I'm glad that you can do it that way, at least. 



Kymmm said:


> I bought the witch! If you don't hear from me, you'll know it was the breaking point for the hubby...


Ha. If you manage to get yours before I do mine, please let me know how her voice is... provided you are left breathing



matrixmom said:


> Garth you are killing me.(and my budget!)...first toscanodesigns, then oriental trading...what next???

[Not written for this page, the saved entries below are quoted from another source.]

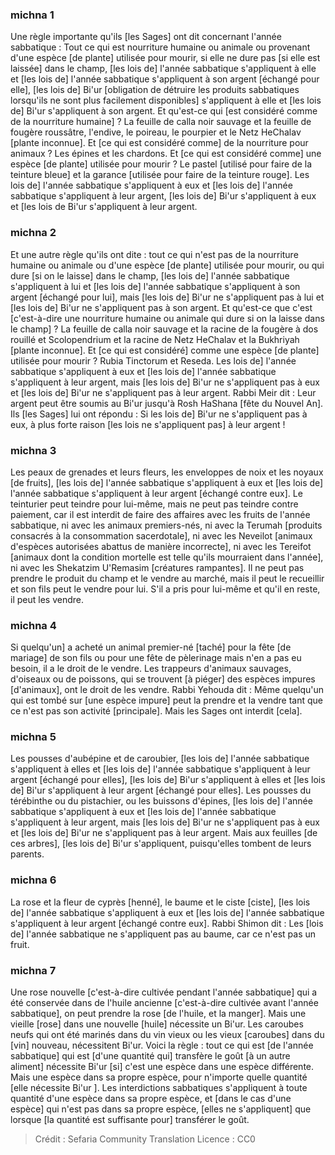 
### michna 1
Une règle importante qu'ils [les Sages] ont dit concernant l'année sabbatique : Tout ce qui est nourriture humaine ou animale ou provenant d'une espèce [de plante] utilisée pour mourir, si elle ne dure pas [si elle est laissée] dans le champ, [les lois de] l'année sabbatique s'appliquent à elle et [les lois de] l'année sabbatique s'appliquent à son argent [échangé pour elle], [les lois de] Bi'ur [obligation de détruire les produits sabbatiques lorsqu'ils ne sont plus facilement disponibles] s'appliquent à elle et [les lois de] Bi'ur s'appliquent à son argent. Et qu'est-ce qui [est considéré comme de la nourriture humaine] ? La feuille de calla noir sauvage et la feuille de fougère roussâtre, l'endive, le poireau, le pourpier et le Netz HeChalav [plante inconnue]. Et [ce qui est considéré comme] de la nourriture pour animaux ? Les épines et les chardons. Et [ce qui est considéré comme] une espèce [de plante] utilisée pour mourir ? Le pastel [utilisé pour faire de la teinture bleue] et la garance [utilisée pour faire de la teinture rouge]. Les lois de] l'année sabbatique s'appliquent à eux et [les lois de] l'année sabbatique s'appliquent à leur argent, [les lois de] Bi'ur s'appliquent à eux et [les lois de Bi'ur s'appliquent à leur argent.

### michna 2
Et une autre règle qu'ils ont dite : tout ce qui n'est pas de la nourriture humaine ou animale ou d'une espèce [de plante] utilisée pour mourir, ou qui dure [si on le laisse] dans le champ, [les lois de] l'année sabbatique s'appliquent à lui et [les lois de] l'année sabbatique s'appliquent à son argent [échangé pour lui], mais [les lois de] Bi'ur ne s'appliquent pas à lui et [les lois de] Bi'ur ne s'appliquent pas à son argent. Et qu'est-ce que c'est [c'est-à-dire une nourriture humaine ou animale qui dure si on la laisse dans le champ] ? La feuille de calla noir sauvage et la racine de la fougère à dos rouillé et Scolopendrium et la racine de Netz HeChalav et la Bukhriyah [plante inconnue]. Et [ce qui est considéré] comme une espèce [de plante] utilisée pour mourir ? Rubia Tinctorum et Reseda. Les lois de] l'année sabbatique s'appliquent à eux et [les lois de] l'année sabbatique s'appliquent à leur argent, mais [les lois de] Bi'ur ne s'appliquent pas à eux et [les lois de] Bi'ur ne s'appliquent pas à leur argent. Rabbi Meir dit : Leur argent peut être soumis au Bi'ur jusqu'à Rosh HaShana [fête du Nouvel An]. Ils [les Sages] lui ont répondu : Si les lois de] Bi'ur ne s'appliquent pas à eux, à plus forte raison [les lois ne s'appliquent pas] à leur argent !

### michna 3
Les peaux de grenades et leurs fleurs, les enveloppes de noix et les noyaux [de fruits], [les lois de] l'année sabbatique s'appliquent à eux et [les lois de] l'année sabbatique s'appliquent à leur argent [échangé contre eux]. Le teinturier peut teindre pour lui-même, mais ne peut pas teindre contre paiement, car il est interdit de faire des affaires avec les fruits de l'année sabbatique, ni avec les animaux premiers-nés, ni avec la Terumah [produits consacrés à la consommation sacerdotale], ni avec les Neveilot [animaux d'espèces autorisées abattus de manière incorrecte], ni avec les Tereifot [animaux dont la condition mortelle est telle qu'ils mourraient dans l'année], ni avec les Shekatzim U'Remasim [créatures rampantes]. Il ne peut pas prendre le produit du champ et le vendre au marché, mais il peut le recueillir et son fils peut le vendre pour lui. S'il a pris pour lui-même et qu'il en reste, il peut les vendre.

### michna 4
Si quelqu'un] a acheté un animal premier-né [taché] pour la fête [de mariage] de son fils ou pour une fête de pèlerinage mais n'en a pas eu besoin, il a le droit de le vendre. Les trappeurs d'animaux sauvages, d'oiseaux ou de poissons, qui se trouvent [à piéger] des espèces impures [d'animaux], ont le droit de les vendre. Rabbi Yehouda dit : Même quelqu'un qui est tombé sur [une espèce impure] peut la prendre et la vendre tant que ce n'est pas son activité [principale]. Mais les Sages ont interdit [cela].

### michna 5
Les pousses d'aubépine et de caroubier, [les lois de] l'année sabbatique s'appliquent à elles et [les lois de] l'année sabbatique s'appliquent à leur argent [échangé pour elles], [les lois de] Bi'ur s'appliquent à elles et [les lois de] Bi'ur s'appliquent à leur argent [échangé pour elles]. Les pousses du térébinthe ou du pistachier, ou les buissons d'épines, [les lois de] l'année sabbatique s'appliquent à eux et [les lois de] l'année sabbatique s'appliquent à leur argent, mais [les lois de] Bi'ur ne s'appliquent pas à eux et [les lois de] Bi'ur ne s'appliquent pas à leur argent. Mais aux feuilles [de ces arbres], [les lois de] Bi'ur s'appliquent, puisqu'elles tombent de leurs parents.

### michna 6
La rose et la fleur de cyprès [henné], le baume et le ciste [ciste], [les lois de] l'année sabbatique s'appliquent à eux et [les lois de] l'année sabbatique s'appliquent à leur argent [échangé contre eux]. Rabbi Shimon dit : Les [lois de] l'année sabbatique ne s'appliquent pas au baume, car ce n'est pas un fruit.

### michna 7
Une rose nouvelle [c'est-à-dire cultivée pendant l'année sabbatique] qui a été conservée dans de l'huile ancienne [c'est-à-dire cultivée avant l'année sabbatique], on peut prendre la rose [de l'huile, et la manger]. Mais une vieille [rose] dans une nouvelle [huile] nécessite un Bi'ur. Les caroubes neufs qui ont été marinés dans du vin vieux ou les vieux [caroubes] dans du [vin] nouveau, nécessitent Bi'ur. Voici la règle : tout ce qui est [de l'année sabbatique] qui est [d'une quantité qui] transfère le goût [à un autre aliment] nécessite Bi'ur [si] c'est une espèce dans une espèce différente. Mais une espèce dans sa propre espèce, pour n'importe quelle quantité [elle nécessite Bi'ur ]. Les interdictions sabbatiques s'appliquent à toute quantité d'une espèce dans sa propre espèce, et [dans le cas d'une espèce] qui n'est pas dans sa propre espèce, [elles ne s'appliquent] que lorsque [la quantité est suffisante pour] transférer le goût.

>Crédit : Sefaria Community Translation
>Licence : CC0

Heh. Sorry, matrixmom. I'm killing myself here, too, trust me

Everyone is welcome for the thread. Thanks for showing some appreciation


----------



## Sublime Nightmare (Aug 2, 2009)

moony_1 said:


> well, I couldn't get the free shipping for canada, but we took the free shipping to our US mail forwarding address, then we still only have to pay our flat rate shipping fee for whatever we get sent from them  so I'm still saving money!
> 
> we bought some treats, some fish netting, some booty bag fillers, and I bought six of the flaming torches. the video looked great but honestly I'm not expecting much at 3.75 each haha


Yeah I bought those torches and within 4 hours two of the torches led lights stopped working and the fan on the other two quit. They are very cheaply made.


----------



## CobhamManor (Aug 5, 2010)

My experiences with OT include extremely high-priced items that are no more than cheap, miniature products. I would not recommend them whatsoever. This is just my opinion. 

I also would be weary of the torches they sell. They are cheaply made and most of them do not work. I have separated myself from Oriental Trading for a few years now. They constantly send me "We want you back!" messages.


----------



## jenscats5 (Oct 16, 2010)

Ordered the witch as well!!!


----------



## lisa48317 (Jul 23, 2010)

Cool! They have some neat stuff! They don't show hardly anything in the catalogs.


----------



## Cortney from the coven (Aug 27, 2010)

That witch is wicked awesome! I'd love to have it, but we're having a baby next month...Halloween prop buying is out for this year


----------



## DaveintheGrave (Feb 12, 2004)

Oriental Trading has Free Shipping on orders over $49 thru August 14th. 
Use code WCE3488 .


----------



## RCIAG (Jul 19, 2010)

Please remember to check around for pricing on some of these props!!!

This
http://www.orientaltrading.com/claw...led-eyes-a2-25_6246-11-0.fltr?xsaleSku=93/801

Is pretty much a variation of this from Lakeside Collection
http://www.orientaltrading.com/claw...led-eyes-a2-25_6246-11-0.fltr?xsaleSku=93/801

There's also a few other duplicates but I don't have time to check them now so just remember to google or search here.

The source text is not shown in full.